H93: Req. Opioid Antagonist Ed. w/Opioid Scripts. Latest Version

2021-2022

House
Passed 1st Reading
Committee
Rules
Passed 3rd Reading
Senate
Passed 1st Reading
Rules



AN ACT requiring each health care practitioner who prescribes an opioid medication to a patient to provide education on and offer a prescription for an opioid antagonist for that patient under certain circumstances and for certain purposes.

The General Assembly of North Carolina enacts:

SECTION 1.  Article 1 of Chapter 90 of the General Statutes is amended by adding a new section to read:

§ 90‑12.8.  Requirement to provide opioid antagonist education.

(a)        If a practitioner, as defined in G.S. 90‑87(22), except, for purposes of this section, a practitioner shall not include (i) a veterinarian, (ii) an animal hospital, (iii) a veterinary practice, (iv) a hospice care provider, or (v) a palliative care provider, writes a prescription for a patient for a Schedule II controlled substance described in G.S. 90‑90(1), and any of the following apply, then the practitioner shall provide the education as described in subsections (b) and (c) of this section:

(1)        The prescription dosage for the patient is 50 or more morphine milligram equivalents of an opioid medication per day.

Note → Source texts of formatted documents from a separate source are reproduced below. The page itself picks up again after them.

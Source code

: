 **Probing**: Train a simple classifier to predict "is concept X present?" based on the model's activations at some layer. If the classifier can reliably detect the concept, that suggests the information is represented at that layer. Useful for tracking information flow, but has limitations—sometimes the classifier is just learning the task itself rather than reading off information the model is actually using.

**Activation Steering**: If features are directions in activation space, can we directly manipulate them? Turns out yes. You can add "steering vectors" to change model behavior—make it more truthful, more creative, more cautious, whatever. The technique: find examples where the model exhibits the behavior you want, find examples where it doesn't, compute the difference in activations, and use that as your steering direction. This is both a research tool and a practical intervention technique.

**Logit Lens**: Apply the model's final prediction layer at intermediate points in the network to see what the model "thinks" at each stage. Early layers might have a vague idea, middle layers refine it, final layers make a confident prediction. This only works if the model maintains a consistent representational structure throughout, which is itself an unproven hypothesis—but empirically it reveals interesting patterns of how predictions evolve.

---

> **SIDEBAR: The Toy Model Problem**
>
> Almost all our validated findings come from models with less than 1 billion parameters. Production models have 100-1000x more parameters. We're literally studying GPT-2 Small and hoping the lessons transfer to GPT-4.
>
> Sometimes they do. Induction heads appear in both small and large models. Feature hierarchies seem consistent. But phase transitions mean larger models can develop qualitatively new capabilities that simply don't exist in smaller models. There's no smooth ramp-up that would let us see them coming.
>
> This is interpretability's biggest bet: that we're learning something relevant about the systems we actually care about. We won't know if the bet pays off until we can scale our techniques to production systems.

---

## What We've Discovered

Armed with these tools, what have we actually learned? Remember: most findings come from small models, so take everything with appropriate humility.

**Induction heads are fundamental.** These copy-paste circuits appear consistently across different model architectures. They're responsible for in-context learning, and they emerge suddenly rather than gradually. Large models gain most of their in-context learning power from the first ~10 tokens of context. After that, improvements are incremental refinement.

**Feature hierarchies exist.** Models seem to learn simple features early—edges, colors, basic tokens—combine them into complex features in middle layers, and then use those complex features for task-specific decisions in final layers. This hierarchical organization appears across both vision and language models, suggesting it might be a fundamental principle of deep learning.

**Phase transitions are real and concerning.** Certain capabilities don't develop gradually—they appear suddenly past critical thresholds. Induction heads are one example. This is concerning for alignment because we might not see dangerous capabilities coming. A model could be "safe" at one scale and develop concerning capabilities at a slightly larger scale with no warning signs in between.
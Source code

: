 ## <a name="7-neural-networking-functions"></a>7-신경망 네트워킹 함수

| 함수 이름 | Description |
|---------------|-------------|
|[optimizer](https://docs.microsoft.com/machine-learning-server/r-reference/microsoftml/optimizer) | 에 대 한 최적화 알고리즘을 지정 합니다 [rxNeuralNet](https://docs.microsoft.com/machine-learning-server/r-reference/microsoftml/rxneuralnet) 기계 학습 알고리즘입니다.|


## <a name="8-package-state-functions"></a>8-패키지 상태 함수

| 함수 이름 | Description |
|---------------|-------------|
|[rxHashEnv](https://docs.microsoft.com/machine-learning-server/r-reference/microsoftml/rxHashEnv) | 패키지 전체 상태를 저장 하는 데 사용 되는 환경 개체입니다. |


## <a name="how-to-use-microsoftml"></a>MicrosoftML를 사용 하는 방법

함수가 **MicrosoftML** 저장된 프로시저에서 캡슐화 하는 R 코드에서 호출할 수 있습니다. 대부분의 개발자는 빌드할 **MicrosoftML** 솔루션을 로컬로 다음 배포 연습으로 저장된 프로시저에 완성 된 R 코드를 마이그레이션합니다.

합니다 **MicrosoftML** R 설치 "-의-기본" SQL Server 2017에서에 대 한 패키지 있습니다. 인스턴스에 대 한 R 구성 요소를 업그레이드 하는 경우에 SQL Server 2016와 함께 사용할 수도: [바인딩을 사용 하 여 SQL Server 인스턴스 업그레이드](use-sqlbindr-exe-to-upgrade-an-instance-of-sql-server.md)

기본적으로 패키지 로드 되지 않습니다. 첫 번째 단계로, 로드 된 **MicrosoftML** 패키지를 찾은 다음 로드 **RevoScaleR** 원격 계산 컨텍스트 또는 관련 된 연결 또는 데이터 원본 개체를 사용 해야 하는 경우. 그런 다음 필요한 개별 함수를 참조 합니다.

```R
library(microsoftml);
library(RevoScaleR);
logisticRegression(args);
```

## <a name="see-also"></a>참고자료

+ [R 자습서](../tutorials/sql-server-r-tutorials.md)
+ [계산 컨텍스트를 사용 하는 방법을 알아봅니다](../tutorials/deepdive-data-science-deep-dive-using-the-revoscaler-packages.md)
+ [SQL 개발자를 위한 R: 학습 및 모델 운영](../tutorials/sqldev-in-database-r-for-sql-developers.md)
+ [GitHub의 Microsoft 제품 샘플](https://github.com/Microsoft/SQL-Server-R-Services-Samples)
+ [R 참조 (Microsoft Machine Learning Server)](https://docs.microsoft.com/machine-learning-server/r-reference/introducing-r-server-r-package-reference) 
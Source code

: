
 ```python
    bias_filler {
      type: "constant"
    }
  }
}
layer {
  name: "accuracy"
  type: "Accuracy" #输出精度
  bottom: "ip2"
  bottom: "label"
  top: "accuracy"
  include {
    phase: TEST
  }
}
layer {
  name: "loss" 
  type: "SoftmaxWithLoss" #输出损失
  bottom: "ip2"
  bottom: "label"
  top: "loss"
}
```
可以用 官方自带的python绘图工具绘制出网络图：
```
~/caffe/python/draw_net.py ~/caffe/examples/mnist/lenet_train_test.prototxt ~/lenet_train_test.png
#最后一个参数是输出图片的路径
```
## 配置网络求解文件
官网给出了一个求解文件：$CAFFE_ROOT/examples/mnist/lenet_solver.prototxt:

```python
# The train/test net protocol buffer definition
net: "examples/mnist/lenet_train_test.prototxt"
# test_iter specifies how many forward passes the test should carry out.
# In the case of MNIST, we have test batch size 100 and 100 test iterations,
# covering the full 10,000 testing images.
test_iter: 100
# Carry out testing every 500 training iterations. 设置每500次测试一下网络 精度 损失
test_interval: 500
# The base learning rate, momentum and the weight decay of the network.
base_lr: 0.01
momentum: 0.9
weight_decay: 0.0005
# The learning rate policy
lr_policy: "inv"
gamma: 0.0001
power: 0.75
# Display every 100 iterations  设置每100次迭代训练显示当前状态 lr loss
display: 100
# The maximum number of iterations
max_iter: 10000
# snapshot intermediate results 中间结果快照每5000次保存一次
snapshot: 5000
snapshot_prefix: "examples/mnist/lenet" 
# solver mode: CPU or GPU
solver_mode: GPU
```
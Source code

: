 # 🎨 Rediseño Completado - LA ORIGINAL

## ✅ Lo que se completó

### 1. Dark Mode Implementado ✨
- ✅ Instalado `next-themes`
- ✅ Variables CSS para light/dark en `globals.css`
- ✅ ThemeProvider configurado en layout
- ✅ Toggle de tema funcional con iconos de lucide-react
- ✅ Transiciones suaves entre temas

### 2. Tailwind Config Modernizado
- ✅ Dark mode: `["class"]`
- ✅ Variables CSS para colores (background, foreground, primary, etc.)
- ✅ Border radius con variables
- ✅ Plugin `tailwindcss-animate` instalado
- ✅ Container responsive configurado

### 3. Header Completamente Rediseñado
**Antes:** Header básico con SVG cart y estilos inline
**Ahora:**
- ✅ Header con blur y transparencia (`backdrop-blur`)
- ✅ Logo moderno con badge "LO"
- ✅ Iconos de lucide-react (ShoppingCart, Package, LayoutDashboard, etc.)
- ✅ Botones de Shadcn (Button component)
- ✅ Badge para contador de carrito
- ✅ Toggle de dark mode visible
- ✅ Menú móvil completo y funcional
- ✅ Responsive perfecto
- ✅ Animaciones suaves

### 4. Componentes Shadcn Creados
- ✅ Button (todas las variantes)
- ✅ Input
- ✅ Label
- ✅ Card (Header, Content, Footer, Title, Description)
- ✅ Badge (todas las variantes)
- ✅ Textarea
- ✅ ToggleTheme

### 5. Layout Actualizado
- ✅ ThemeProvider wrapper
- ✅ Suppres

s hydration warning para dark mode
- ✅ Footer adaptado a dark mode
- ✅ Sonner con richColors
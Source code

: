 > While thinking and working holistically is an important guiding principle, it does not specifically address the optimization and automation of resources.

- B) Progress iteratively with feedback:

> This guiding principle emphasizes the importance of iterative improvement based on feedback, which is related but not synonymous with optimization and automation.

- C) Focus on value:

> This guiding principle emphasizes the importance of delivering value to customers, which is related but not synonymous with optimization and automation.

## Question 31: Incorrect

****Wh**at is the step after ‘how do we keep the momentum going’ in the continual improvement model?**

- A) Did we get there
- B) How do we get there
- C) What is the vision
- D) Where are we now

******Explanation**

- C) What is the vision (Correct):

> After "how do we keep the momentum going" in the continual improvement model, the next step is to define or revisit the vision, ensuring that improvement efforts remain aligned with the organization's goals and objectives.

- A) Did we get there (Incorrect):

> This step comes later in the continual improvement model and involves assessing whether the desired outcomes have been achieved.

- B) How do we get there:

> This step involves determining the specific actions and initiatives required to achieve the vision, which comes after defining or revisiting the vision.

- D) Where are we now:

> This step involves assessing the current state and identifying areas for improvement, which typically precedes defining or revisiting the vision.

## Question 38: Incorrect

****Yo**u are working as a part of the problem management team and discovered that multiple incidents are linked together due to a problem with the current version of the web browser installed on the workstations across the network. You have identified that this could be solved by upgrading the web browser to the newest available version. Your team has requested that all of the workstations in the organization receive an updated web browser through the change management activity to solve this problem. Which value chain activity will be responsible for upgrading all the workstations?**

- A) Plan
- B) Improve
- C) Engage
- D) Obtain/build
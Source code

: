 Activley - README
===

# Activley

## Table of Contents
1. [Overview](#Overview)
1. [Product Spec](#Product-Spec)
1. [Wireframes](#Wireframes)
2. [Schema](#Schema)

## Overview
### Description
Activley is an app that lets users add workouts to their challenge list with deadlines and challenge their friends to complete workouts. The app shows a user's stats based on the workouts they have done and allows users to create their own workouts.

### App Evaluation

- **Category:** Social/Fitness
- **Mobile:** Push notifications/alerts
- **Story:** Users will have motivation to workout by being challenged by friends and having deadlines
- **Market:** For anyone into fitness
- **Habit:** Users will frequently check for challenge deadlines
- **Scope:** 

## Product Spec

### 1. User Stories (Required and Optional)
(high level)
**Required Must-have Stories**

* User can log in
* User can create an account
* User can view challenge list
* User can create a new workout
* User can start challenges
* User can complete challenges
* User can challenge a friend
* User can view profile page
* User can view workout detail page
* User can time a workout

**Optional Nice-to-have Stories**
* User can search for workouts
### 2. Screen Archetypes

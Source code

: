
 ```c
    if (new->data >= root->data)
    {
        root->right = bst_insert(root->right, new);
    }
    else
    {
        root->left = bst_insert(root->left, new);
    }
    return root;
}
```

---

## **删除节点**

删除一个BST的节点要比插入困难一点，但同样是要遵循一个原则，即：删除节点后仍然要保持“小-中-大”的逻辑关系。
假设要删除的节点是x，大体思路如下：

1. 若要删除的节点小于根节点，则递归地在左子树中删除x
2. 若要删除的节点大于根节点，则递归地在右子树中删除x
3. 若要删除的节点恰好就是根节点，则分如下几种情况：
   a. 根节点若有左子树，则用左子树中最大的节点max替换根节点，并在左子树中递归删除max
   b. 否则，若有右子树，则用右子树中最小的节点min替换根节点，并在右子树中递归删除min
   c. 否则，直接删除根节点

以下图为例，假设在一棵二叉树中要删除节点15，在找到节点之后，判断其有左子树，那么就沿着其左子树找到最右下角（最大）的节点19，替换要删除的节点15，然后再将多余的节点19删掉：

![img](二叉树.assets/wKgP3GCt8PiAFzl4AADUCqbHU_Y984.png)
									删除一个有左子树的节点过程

(2)        The Schedule II controlled substance described in G.S. 90‑90(1) is prescribed concurrently with a prescription for benzodiazepine.

(3)        The patient presents with an increased risk for overdose, as evidenced by, but not limited to, (i) a patient with a history of overdose, (ii) a patient with a history of substance use disorder, or (iii) a patient at risk for returning to a high dosage of a Schedule II controlled substance described in G.S. 90‑90(1) to which the patient is no longer tolerant.

(b)        Consistent with the existing standard of care, the practitioner shall provide to each patient receiving a prescription pursuant to subsection (a) of this section education on overdose prevention and the use of a drug approved by the federal Food and Drug Administration as an opioid antagonist for the complete or partial reversal of opioid‑induced respiratory depression.

(c)        Consistent with the existing standard of care, the practitioner shall provide to one or more persons designated by the patient receiving a prescription pursuant to subsection (a) of this section or, for a patient who is a minor, to the minor's parent, guardian, or person standing in loco parentis, education on overdose prevention and the use of a drug approved by the federal Food and Drug Administration as an opioid antagonist for the complete or partial reversal of opioid‑induced respiratory depression.

(d)       After providing the education required by subsection (b) or (c) of this section, the practitioner shall offer a prescription for a drug approved by the federal Food and Drug Administration as an opioid antagonist for the complete or partial reversal of opioid‑induced respiratory depression.

(e)        When dispensing a Schedule II controlled substance described in G.S. 90‑90(1), and any of the criteria in subdivisions (1) through (3) of subsection (a) of this section apply, a pharmacist shall do all of the following:

(1)        Ask the individual receiving the prescription if that individual has a prescription for an opioid antagonist and offer to fill the prescription if the individual has one.

(2)        Advise the individual receiving the prescription that the State Health Director has issued a statewide standing order allowing the pharmacist to dispense an opioid antagonist without a specific prescription from the individual's prescriber. The pharmacist shall also offer to dispense an opioid antagonist in accordance with the statewide standing order.

(3)        Communicate the details of the interaction back to the prescriber within 72 hours of dispensing the Schedule II controlled substance.

(f)        Nothing in this section shall be construed to do either of the following:

(1)        Create a private right of action against a practitioner who fails to follow the requirements of this section.

(2)        Limit a practitioner's liability for negligent diagnosis or treatment of a patient, as allowed under applicable State or federal law.

SECTION 2.  This act becomes effective October 1, 2021.